EXERCISE BRIEF
Except for the images, repeat the entries below word for word.

══ THE DATA ══

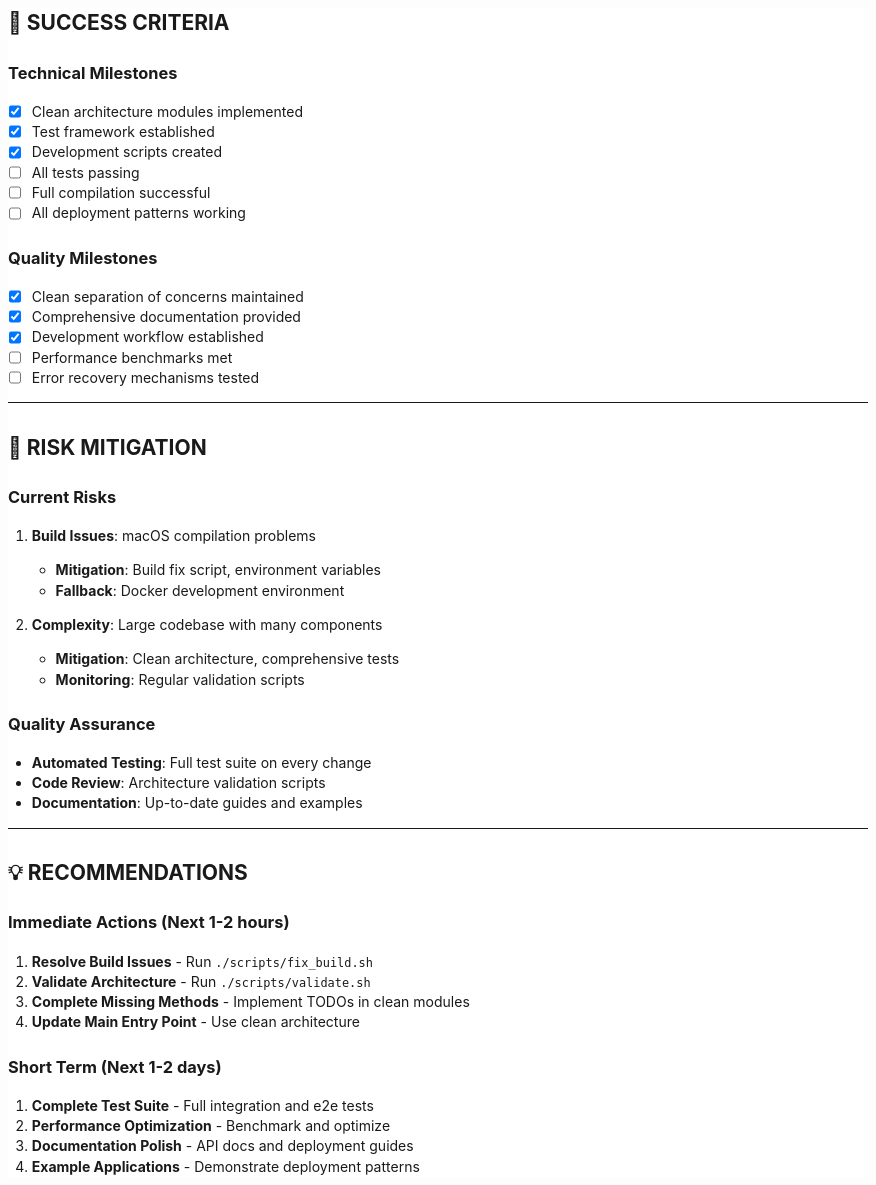 ## 🎯 **SUCCESS CRITERIA**

### **Technical Milestones** 
- [x] Clean architecture modules implemented
- [x] Test framework established
- [x] Development scripts created
- [ ] All tests passing
- [ ] Full compilation successful
- [ ] All deployment patterns working

### **Quality Milestones**
- [x] Clean separation of concerns maintained
- [x] Comprehensive documentation provided
- [x] Development workflow established
- [ ] Performance benchmarks met
- [ ] Error recovery mechanisms tested

---

## 🚨 **RISK MITIGATION**

### **Current Risks**
1. **Build Issues**: macOS compilation problems
   - **Mitigation**: Build fix script, environment variables
   - **Fallback**: Docker development environment

2. **Complexity**: Large codebase with many components
   - **Mitigation**: Clean architecture, comprehensive tests
   - **Monitoring**: Regular validation scripts

### **Quality Assurance**
- **Automated Testing**: Full test suite on every change
- **Code Review**: Architecture validation scripts
- **Documentation**: Up-to-date guides and examples

---

## 💡 **RECOMMENDATIONS**

### **Immediate Actions** (Next 1-2 hours)
1. **Resolve Build Issues** - Run `./scripts/fix_build.sh`
2. **Validate Architecture** - Run `./scripts/validate.sh`
3. **Complete Missing Methods** - Implement TODOs in clean modules
4. **Update Main Entry Point** - Use clean architecture

### **Short Term** (Next 1-2 days)
1. **Complete Test Suite** - Full integration and e2e tests
2. **Performance Optimization** - Benchmark and optimize
3. **Documentation Polish** - API docs and deployment guides
4. **Example Applications** - Demonstrate deployment patterns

═══

TASK ANSWER
 ## 🎯 **SUCCESS CRITERIA**

### **Technical Milestones** 
- [x] Clean architecture modules implemented
- [x] Test framework established
- [x] Development scripts created
- [ ] All tests passing
- [ ] Full compilation successful
- [ ] All deployment patterns working

### **Quality Milestones**
- [x] Clean separation of concerns maintained
- [x] Comprehensive documentation provided
- [x] Development workflow established
- [ ] Performance benchmarks met
- [ ] Error recovery mechanisms tested

---

## 🚨 **RISK MITIGATION**

### **Current Risks**
1. **Build Issues**: macOS compilation problems
   - **Mitigation**: Build fix script, environment variables
   - **Fallback**: Docker development environment

2. **Complexity**: Large codebase with many components
   - **Mitigation**: Clean architecture, comprehensive tests
   - **Monitoring**: Regular validation scripts

### **Quality Assurance**
- **Automated Testing**: Full test suite on every change
- **Code Review**: Architecture validation scripts
- **Documentation**: Up-to-date guides and examples

---

## 💡 **RECOMMENDATIONS**

### **Immediate Actions** (Next 1-2 hours)
1. **Resolve Build Issues** - Run `./scripts/fix_build.sh`
2. **Validate Architecture** - Run `./scripts/validate.sh`
3. **Complete Missing Methods** - Implement TODOs in clean modules
4. **Update Main Entry Point** - Use clean architecture

### **Short Term** (Next 1-2 days)
1. **Complete Test Suite** - Full integration and e2e tests
2. **Performance Optimization** - Benchmark and optimize
3. **Documentation Polish** - API docs and deployment guides
4. **Example Applications** - Demonstrate deployment patterns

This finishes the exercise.